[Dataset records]
========================================
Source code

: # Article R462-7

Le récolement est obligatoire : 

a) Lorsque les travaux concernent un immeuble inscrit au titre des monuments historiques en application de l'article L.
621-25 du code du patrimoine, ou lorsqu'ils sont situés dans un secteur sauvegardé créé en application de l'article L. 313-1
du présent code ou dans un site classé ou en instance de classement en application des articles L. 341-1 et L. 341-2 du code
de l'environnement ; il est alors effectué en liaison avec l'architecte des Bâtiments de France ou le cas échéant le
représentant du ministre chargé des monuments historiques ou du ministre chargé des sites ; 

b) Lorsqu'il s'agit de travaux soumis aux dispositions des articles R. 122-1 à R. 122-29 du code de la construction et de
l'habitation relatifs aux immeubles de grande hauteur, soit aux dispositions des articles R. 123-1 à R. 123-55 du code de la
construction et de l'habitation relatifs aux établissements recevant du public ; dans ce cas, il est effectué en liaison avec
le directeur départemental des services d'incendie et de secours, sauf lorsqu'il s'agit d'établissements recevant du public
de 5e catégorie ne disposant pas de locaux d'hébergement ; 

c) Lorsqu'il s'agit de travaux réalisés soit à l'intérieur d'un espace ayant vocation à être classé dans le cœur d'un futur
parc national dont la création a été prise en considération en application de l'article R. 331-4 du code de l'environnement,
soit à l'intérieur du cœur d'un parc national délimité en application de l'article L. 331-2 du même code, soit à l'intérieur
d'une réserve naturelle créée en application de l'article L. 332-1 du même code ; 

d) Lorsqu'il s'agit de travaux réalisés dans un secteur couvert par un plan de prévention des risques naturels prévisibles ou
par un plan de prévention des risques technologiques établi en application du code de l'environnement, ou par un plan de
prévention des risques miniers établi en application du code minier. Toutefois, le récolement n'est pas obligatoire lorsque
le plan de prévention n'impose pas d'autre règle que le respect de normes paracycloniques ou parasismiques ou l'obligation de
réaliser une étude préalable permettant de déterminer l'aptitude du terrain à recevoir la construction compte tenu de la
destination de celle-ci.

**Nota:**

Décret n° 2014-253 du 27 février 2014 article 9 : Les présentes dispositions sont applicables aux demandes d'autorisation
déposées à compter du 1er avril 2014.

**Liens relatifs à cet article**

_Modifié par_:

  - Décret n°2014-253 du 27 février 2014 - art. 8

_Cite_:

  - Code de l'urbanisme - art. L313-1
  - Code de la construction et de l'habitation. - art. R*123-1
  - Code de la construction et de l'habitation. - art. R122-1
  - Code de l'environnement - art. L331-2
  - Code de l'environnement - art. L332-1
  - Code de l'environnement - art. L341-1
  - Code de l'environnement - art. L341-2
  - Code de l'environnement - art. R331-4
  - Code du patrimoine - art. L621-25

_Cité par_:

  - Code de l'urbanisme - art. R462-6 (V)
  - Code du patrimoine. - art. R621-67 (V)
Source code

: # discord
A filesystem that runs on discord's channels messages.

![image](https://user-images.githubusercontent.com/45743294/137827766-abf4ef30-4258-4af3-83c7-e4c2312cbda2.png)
========================================
• Problem statement
Would you set the entries down again, exactly as they were written?

• Result
Source code

: # Article R462-7

Le récolement est obligatoire : 

a) Lorsque les travaux concernent un immeuble inscrit au titre des monuments historiques en application de l'article L.
621-25 du code du patrimoine, ou lorsqu'ils sont situés dans un secteur sauvegardé créé en application de l'article L. 313-1
du présent code ou dans un site classé ou en instance de classement en application des articles L. 341-1 et L. 341-2 du code
de l'environnement ; il est alors effectué en liaison avec l'architecte des Bâtiments de France ou le cas échéant le
représentant du ministre chargé des monuments historiques ou du ministre chargé des sites ; 

b) Lorsqu'il s'agit de travaux soumis aux dispositions des articles R. 122-1 à R. 122-29 du code de la construction et de
l'habitation relatifs aux immeubles de grande hauteur, soit aux dispositions des articles R. 123-1 à R. 123-55 du code de la
construction et de l'habitation relatifs aux établissements recevant du public ; dans ce cas, il est effectué en liaison avec
le directeur départemental des services d'incendie et de secours, sauf lorsqu'il s'agit d'établissements recevant du public
de 5e catégorie ne disposant pas de locaux d'hébergement ; 

c) Lorsqu'il s'agit de travaux réalisés soit à l'intérieur d'un espace ayant vocation à être classé dans le cœur d'un futur
parc national dont la création a été prise en considération en application de l'article R. 331-4 du code de l'environnement,
soit à l'intérieur du cœur d'un parc national délimité en application de l'article L. 331-2 du même code, soit à l'intérieur
d'une réserve naturelle créée en application de l'article L. 332-1 du même code ; 

d) Lorsqu'il s'agit de travaux réalisés dans un secteur couvert par un plan de prévention des risques naturels prévisibles ou
par un plan de prévention des risques technologiques établi en application du code de l'environnement, ou par un plan de
prévention des risques miniers établi en application du code minier. Toutefois, le récolement n'est pas obligatoire lorsque
le plan de prévention n'impose pas d'autre règle que le respect de normes paracycloniques ou parasismiques ou l'obligation de
réaliser une étude préalable permettant de déterminer l'aptitude du terrain à recevoir la construction compte tenu de la
destination de celle-ci.

**Nota:**

Décret n° 2014-253 du 27 février 2014 article 9 : Les présentes dispositions sont applicables aux demandes d'autorisation
déposées à compter du 1er avril 2014.

**Liens relatifs à cet article**

_Modifié par_:

  - Décret n°2014-253 du 27 février 2014 - art. 8

_Cite_:

  - Code de l'urbanisme - art. L313-1
  - Code de la construction et de l'habitation. - art. R*123-1
  - Code de la construction et de l'habitation. - art. R122-1
  - Code de l'environnement - art. L331-2
  - Code de l'environnement - art. L332-1
  - Code de l'environnement - art. L341-1
  - Code de l'environnement - art. L341-2
  - Code de l'environnement - art. R331-4
  - Code du patrimoine - art. L621-25

_Cité par_:

  - Code de l'urbanisme - art. R462-6 (V)
  - Code du patrimoine. - art. R621-67 (V)
Source code

: # discord
A filesystem that runs on discord's channels messages.

![image](https://user-images.githubusercontent.com/45743294/137827766-abf4ef30-4258-4af3-83c7-e4c2312cbda2.png)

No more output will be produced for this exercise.